__INPUT FOR THIS TASK__

↓

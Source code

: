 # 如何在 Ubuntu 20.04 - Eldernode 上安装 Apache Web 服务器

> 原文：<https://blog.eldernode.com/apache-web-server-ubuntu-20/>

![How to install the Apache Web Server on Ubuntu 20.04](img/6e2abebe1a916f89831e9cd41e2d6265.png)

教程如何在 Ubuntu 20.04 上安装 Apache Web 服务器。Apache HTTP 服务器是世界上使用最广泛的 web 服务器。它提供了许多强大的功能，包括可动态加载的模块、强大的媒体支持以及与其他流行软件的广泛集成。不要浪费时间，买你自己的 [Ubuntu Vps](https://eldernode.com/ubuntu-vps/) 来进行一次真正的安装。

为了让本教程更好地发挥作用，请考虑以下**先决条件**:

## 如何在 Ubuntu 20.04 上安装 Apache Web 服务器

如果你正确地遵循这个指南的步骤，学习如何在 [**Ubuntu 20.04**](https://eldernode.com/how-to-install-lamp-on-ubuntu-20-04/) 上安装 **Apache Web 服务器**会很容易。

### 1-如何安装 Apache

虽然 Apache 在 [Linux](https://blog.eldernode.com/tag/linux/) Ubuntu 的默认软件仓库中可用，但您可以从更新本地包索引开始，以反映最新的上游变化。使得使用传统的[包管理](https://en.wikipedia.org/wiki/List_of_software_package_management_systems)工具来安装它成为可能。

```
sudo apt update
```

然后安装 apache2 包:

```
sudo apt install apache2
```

↑
↓

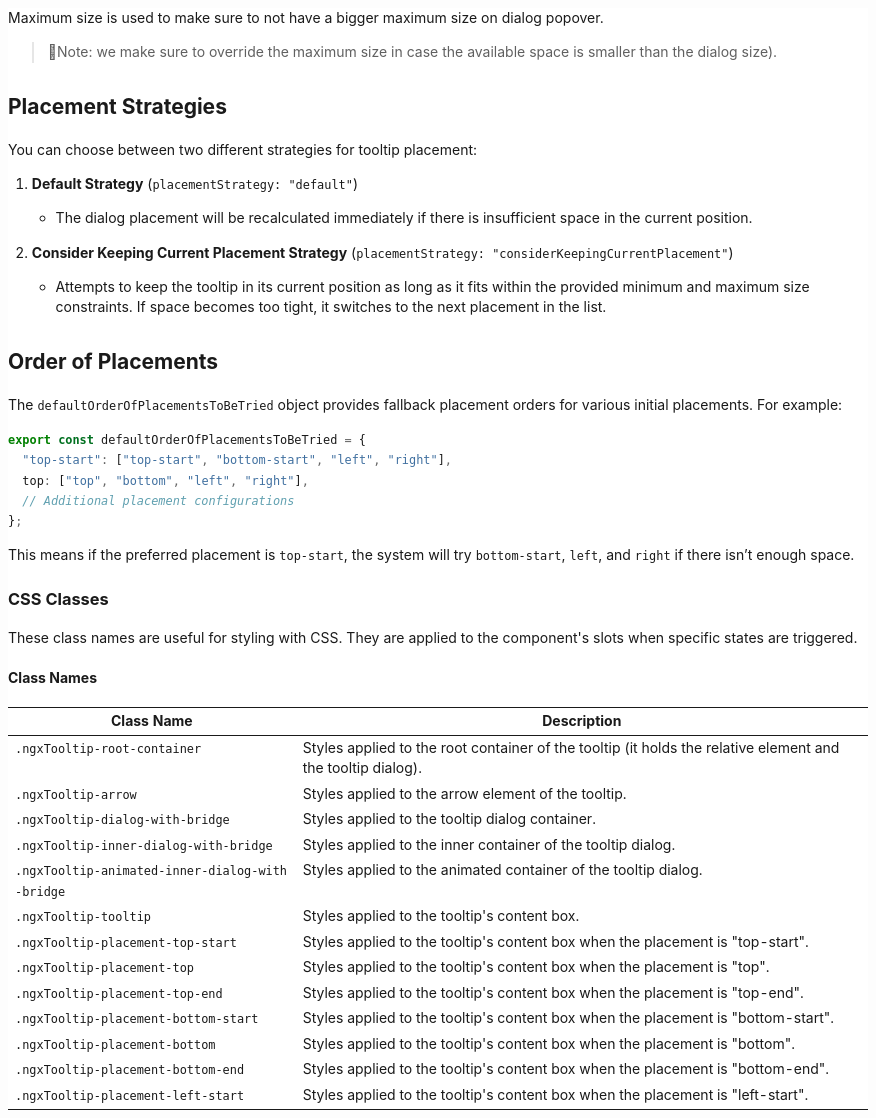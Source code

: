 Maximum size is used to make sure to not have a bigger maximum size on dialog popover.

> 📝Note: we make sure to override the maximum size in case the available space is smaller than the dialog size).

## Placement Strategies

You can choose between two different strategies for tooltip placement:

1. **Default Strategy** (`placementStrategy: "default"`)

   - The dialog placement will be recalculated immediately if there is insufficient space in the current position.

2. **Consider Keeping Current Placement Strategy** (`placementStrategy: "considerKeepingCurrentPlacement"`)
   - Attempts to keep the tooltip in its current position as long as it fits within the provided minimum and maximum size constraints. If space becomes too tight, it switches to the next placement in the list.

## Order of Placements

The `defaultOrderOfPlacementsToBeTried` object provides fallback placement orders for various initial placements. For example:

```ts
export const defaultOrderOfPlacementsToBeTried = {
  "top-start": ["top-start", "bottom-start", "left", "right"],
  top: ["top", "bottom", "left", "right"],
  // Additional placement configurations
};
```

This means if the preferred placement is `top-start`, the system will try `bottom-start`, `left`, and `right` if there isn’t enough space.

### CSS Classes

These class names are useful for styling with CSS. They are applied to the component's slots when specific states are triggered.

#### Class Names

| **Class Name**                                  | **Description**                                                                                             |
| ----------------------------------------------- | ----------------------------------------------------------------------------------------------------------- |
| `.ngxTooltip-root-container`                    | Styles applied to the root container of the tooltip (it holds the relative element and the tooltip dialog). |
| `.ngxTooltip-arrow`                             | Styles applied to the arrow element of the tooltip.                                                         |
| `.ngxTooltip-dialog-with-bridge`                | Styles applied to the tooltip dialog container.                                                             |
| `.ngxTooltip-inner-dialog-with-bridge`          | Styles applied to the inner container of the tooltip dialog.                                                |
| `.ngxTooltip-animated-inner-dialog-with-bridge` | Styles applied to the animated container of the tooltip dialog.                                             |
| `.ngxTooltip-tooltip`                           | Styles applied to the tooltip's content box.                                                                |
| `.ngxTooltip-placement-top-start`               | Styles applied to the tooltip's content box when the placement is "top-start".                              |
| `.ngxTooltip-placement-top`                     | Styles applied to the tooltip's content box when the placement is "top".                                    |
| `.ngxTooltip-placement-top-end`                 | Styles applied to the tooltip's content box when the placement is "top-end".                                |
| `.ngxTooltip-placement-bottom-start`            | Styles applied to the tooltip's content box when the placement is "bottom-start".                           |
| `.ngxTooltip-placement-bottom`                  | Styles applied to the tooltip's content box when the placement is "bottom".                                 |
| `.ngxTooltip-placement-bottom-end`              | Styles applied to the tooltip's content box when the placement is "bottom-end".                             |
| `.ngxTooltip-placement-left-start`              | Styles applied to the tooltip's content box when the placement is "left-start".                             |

↑

What you return must be the lines above that run from the line with "These class names" to the line with "to the animated", inclusive, each copied exactly.

__RESPONSE AREA__
These class names are useful for styling with CSS. They are applied to the component's slots when specific states are triggered.

#### Class Names

| **Class Name**                                  | **Description**                                                                                             |
| ----------------------------------------------- | ----------------------------------------------------------------------------------------------------------- |
| `.ngxTooltip-root-container`                    | Styles applied to the root container of the tooltip (it holds the relative element and the tooltip dialog). |
| `.ngxTooltip-arrow`                             | Styles applied to the arrow element of the tooltip.                                                         |
| `.ngxTooltip-dialog-with-bridge`                | Styles applied to the tooltip dialog container.                                                             |
| `.ngxTooltip-inner-dialog-with-bridge`          | Styles applied to the inner container of the tooltip dialog.                                                |
| `.ngxTooltip-animated-inner-dialog-with-bridge` | Styles applied to the animated container of the tooltip dialog.                                             |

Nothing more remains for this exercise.